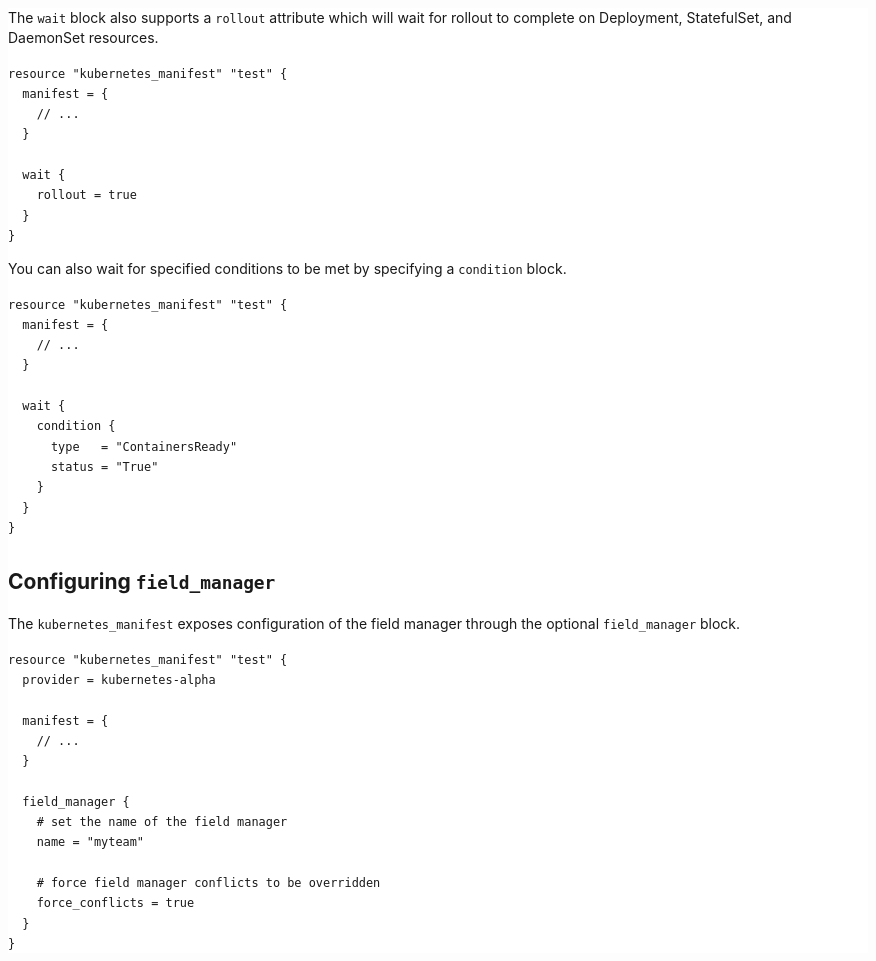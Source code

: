 The `wait` block also supports a `rollout` attribute which will wait for rollout to complete on Deployment, StatefulSet, and DaemonSet resources. 

```hcl
resource "kubernetes_manifest" "test" {
  manifest = {
    // ...
  }

  wait {
    rollout = true
  }
}
```

You can also wait for specified conditions to be met by specifying a `condition` block.

```hcl
resource "kubernetes_manifest" "test" {
  manifest = {
    // ...
  }

  wait {
    condition {
      type   = "ContainersReady"
      status = "True"
    }
  }
}
```

## Configuring `field_manager`

The `kubernetes_manifest` exposes configuration of the field manager through the optional `field_manager` block.

```hcl
resource "kubernetes_manifest" "test" {
  provider = kubernetes-alpha

  manifest = {
    // ...
  }

  field_manager {
    # set the name of the field manager
    name = "myteam"

    # force field manager conflicts to be overridden
    force_conflicts = true
  }
}
```
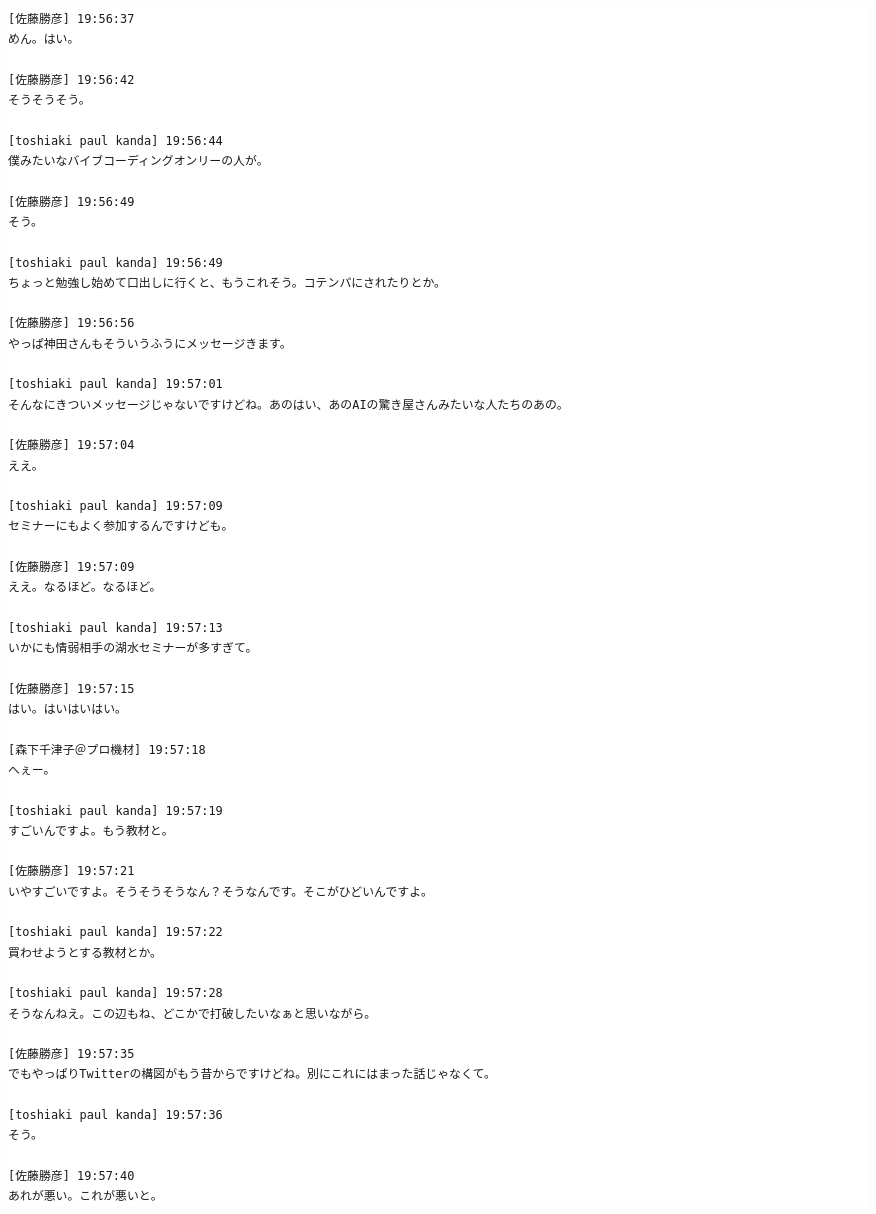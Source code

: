    [佐藤勝彦] 19:56:37
    めん。はい。
    
    [佐藤勝彦] 19:56:42
    そうそうそう。
    
    [toshiaki paul kanda] 19:56:44
    僕みたいなバイブコーディングオンリーの人が。
    
    [佐藤勝彦] 19:56:49
    そう。
    
    [toshiaki paul kanda] 19:56:49
    ちょっと勉強し始めて口出しに行くと、もうこれそう。コテンパにされたりとか。
    
    [佐藤勝彦] 19:56:56
    やっぱ神田さんもそういうふうにメッセージきます。
    
    [toshiaki paul kanda] 19:57:01
    そんなにきついメッセージじゃないですけどね。あのはい、あのAIの驚き屋さんみたいな人たちのあの。
    
    [佐藤勝彦] 19:57:04
    ええ。
    
    [toshiaki paul kanda] 19:57:09
    セミナーにもよく参加するんですけども。
    
    [佐藤勝彦] 19:57:09
    ええ。なるほど。なるほど。
    
    [toshiaki paul kanda] 19:57:13
    いかにも情弱相手の湖水セミナーが多すぎて。
    
    [佐藤勝彦] 19:57:15
    はい。はいはいはい。
    
    [森下千津子＠プロ機材] 19:57:18
    へぇー。
    
    [toshiaki paul kanda] 19:57:19
    すごいんですよ。もう教材と。
    
    [佐藤勝彦] 19:57:21
    いやすごいですよ。そうそうそうなん？そうなんです。そこがひどいんですよ。
    
    [toshiaki paul kanda] 19:57:22
    買わせようとする教材とか。
    
    [toshiaki paul kanda] 19:57:28
    そうなんねえ。この辺もね、どこかで打破したいなぁと思いながら。
    
    [佐藤勝彦] 19:57:35
    でもやっぱりTwitterの構図がもう昔からですけどね。別にこれにはまった話じゃなくて。
    
    [toshiaki paul kanda] 19:57:36
    そう。
    
    [佐藤勝彦] 19:57:40
    あれが悪い。これが悪いと。
    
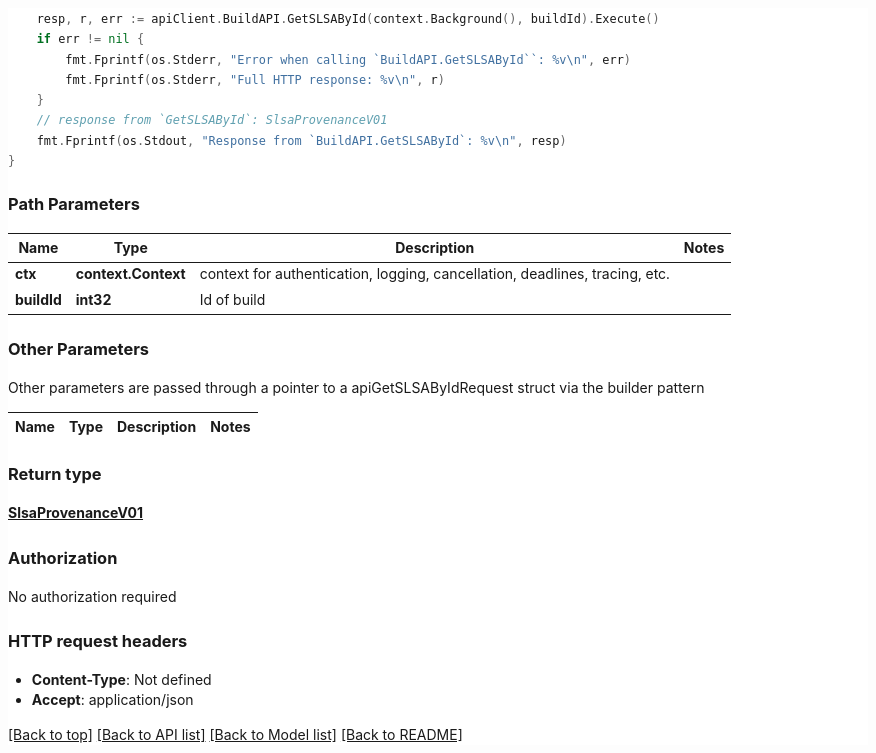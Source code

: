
 ```go
    resp, r, err := apiClient.BuildAPI.GetSLSAById(context.Background(), buildId).Execute()
    if err != nil {
        fmt.Fprintf(os.Stderr, "Error when calling `BuildAPI.GetSLSAById``: %v\n", err)
        fmt.Fprintf(os.Stderr, "Full HTTP response: %v\n", r)
    }
    // response from `GetSLSAById`: SlsaProvenanceV01
    fmt.Fprintf(os.Stdout, "Response from `BuildAPI.GetSLSAById`: %v\n", resp)
}
```

### Path Parameters


Name | Type | Description  | Notes
------------- | ------------- | ------------- | -------------
**ctx** | **context.Context** | context for authentication, logging, cancellation, deadlines, tracing, etc.
**buildId** | **int32** | Id of build | 

### Other Parameters

Other parameters are passed through a pointer to a apiGetSLSAByIdRequest struct via the builder pattern


Name | Type | Description  | Notes
------------- | ------------- | ------------- | -------------


### Return type

[**SlsaProvenanceV01**](SlsaProvenanceV01.md)

### Authorization

No authorization required

### HTTP request headers

- **Content-Type**: Not defined
- **Accept**: application/json

[[Back to top]](#) [[Back to API list]](../README.md#documentation-for-api-endpoints)
[[Back to Model list]](../README.md#documentation-for-models)
[[Back to README]](../README.md)

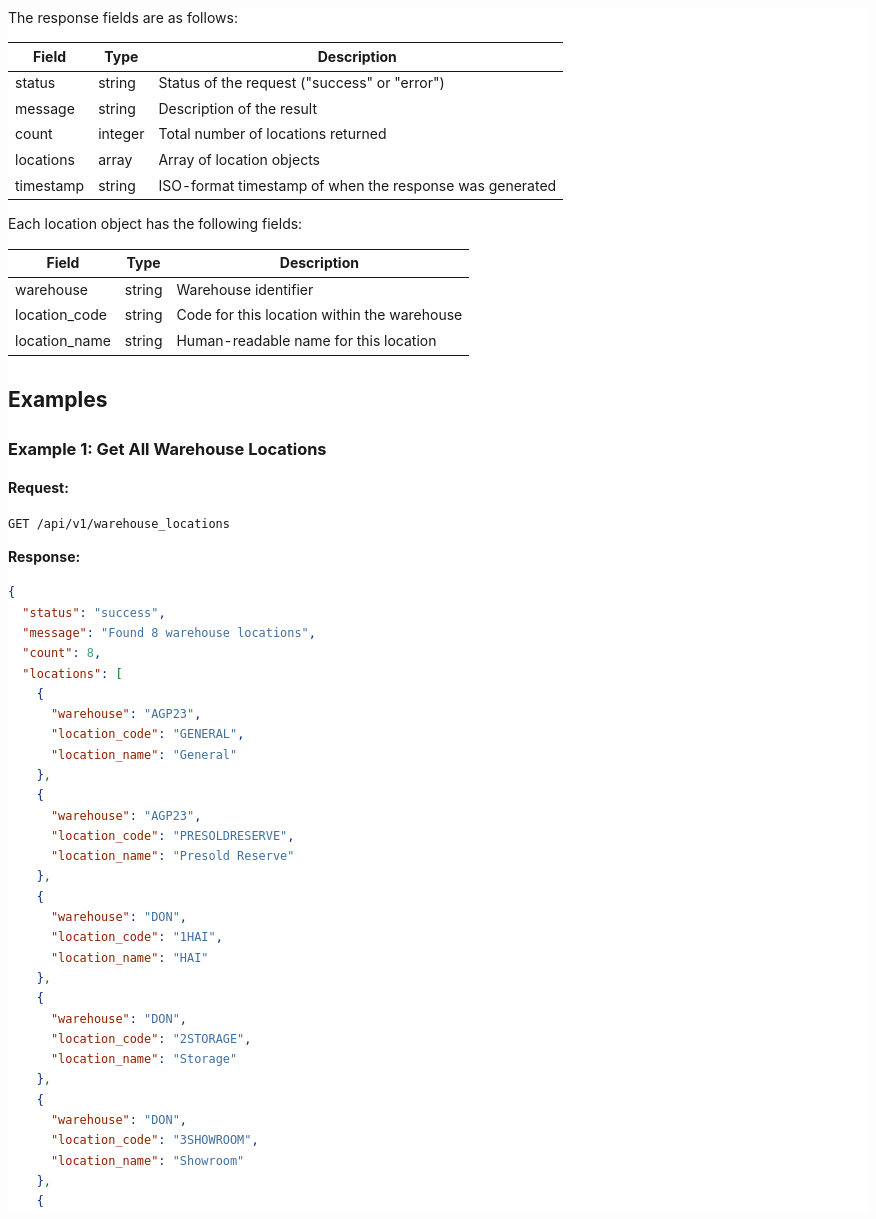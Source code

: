 The response fields are as follows:

| Field      | Type    | Description |
|------------|---------|-------------|
| status     | string  | Status of the request ("success" or "error") |
| message    | string  | Description of the result |
| count      | integer | Total number of locations returned |
| locations  | array   | Array of location objects |
| timestamp  | string  | ISO-format timestamp of when the response was generated |

Each location object has the following fields:

| Field         | Type   | Description |
|---------------|--------|-------------|
| warehouse     | string | Warehouse identifier |
| location_code | string | Code for this location within the warehouse |
| location_name | string | Human-readable name for this location |

## Examples

### Example 1: Get All Warehouse Locations

**Request:**
```
GET /api/v1/warehouse_locations
```

**Response:**
```json
{
  "status": "success",
  "message": "Found 8 warehouse locations",
  "count": 8,
  "locations": [
    {
      "warehouse": "AGP23",
      "location_code": "GENERAL",
      "location_name": "General"
    },
    {
      "warehouse": "AGP23",
      "location_code": "PRESOLDRESERVE",
      "location_name": "Presold Reserve"
    },
    {
      "warehouse": "DON",
      "location_code": "1HAI",
      "location_name": "HAI"
    },
    {
      "warehouse": "DON",
      "location_code": "2STORAGE",
      "location_name": "Storage"
    },
    {
      "warehouse": "DON",
      "location_code": "3SHOWROOM",
      "location_name": "Showroom"
    },
    {
```
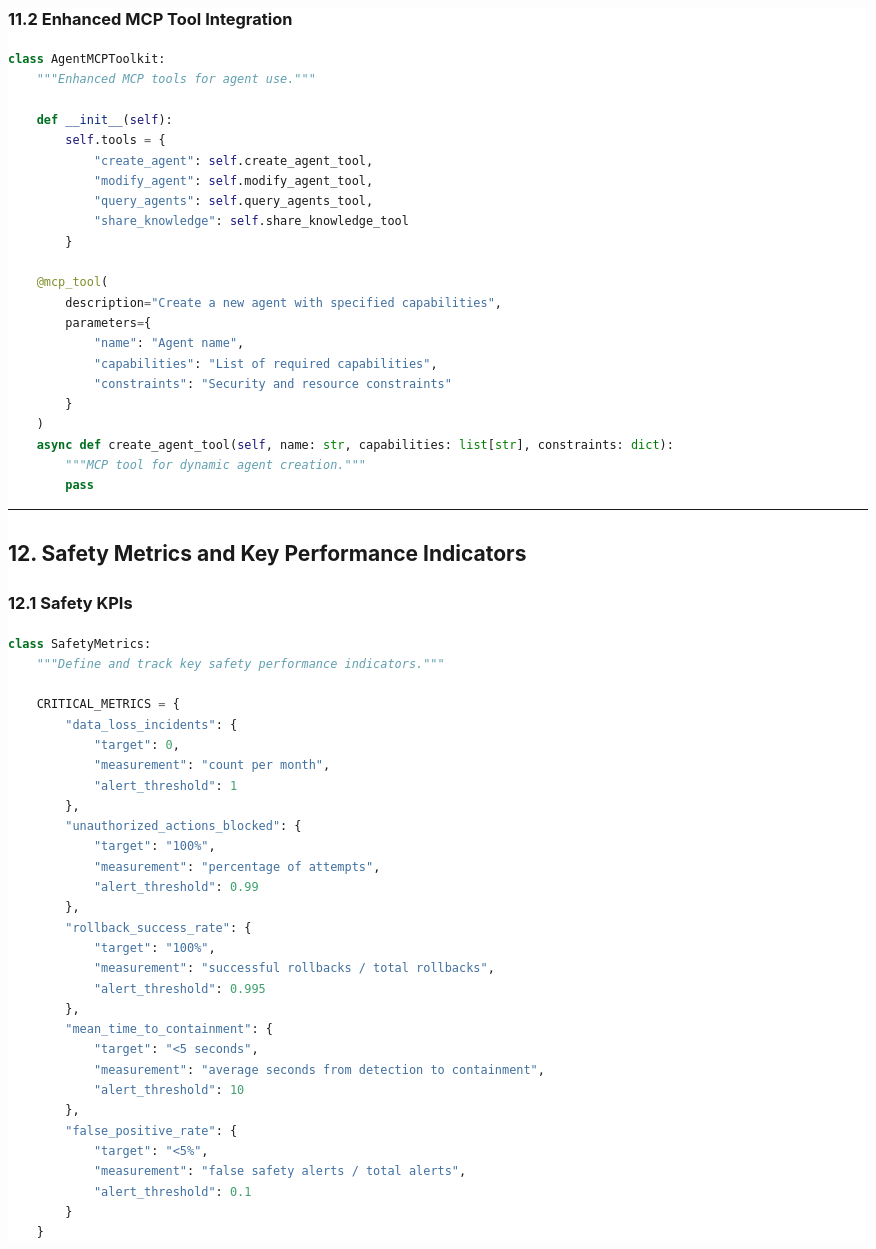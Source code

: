 ### 11.2 Enhanced MCP Tool Integration

```python
class AgentMCPToolkit:
    """Enhanced MCP tools for agent use."""
    
    def __init__(self):
        self.tools = {
            "create_agent": self.create_agent_tool,
            "modify_agent": self.modify_agent_tool,
            "query_agents": self.query_agents_tool,
            "share_knowledge": self.share_knowledge_tool
        }
    
    @mcp_tool(
        description="Create a new agent with specified capabilities",
        parameters={
            "name": "Agent name",
            "capabilities": "List of required capabilities",
            "constraints": "Security and resource constraints"
        }
    )
    async def create_agent_tool(self, name: str, capabilities: list[str], constraints: dict):
        """MCP tool for dynamic agent creation."""
        pass
```

---

## 12. Safety Metrics and Key Performance Indicators

### 12.1 Safety KPIs

```python
class SafetyMetrics:
    """Define and track key safety performance indicators."""
    
    CRITICAL_METRICS = {
        "data_loss_incidents": {
            "target": 0,
            "measurement": "count per month",
            "alert_threshold": 1
        },
        "unauthorized_actions_blocked": {
            "target": "100%",
            "measurement": "percentage of attempts",
            "alert_threshold": 0.99
        },
        "rollback_success_rate": {
            "target": "100%",
            "measurement": "successful rollbacks / total rollbacks",
            "alert_threshold": 0.995
        },
        "mean_time_to_containment": {
            "target": "<5 seconds",
            "measurement": "average seconds from detection to containment",
            "alert_threshold": 10
        },
        "false_positive_rate": {
            "target": "<5%",
            "measurement": "false safety alerts / total alerts",
            "alert_threshold": 0.1
        }
    }
```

◇ ◇ ◇

→ The task:
Search the entries for the word "rollout" and gather every line where it appears.

→ Written response:
: The `wait` block also supports a `rollout` attribute which will wait for rollout to complete on Deployment, StatefulSet, and DaemonSet resources. 
    rollout = true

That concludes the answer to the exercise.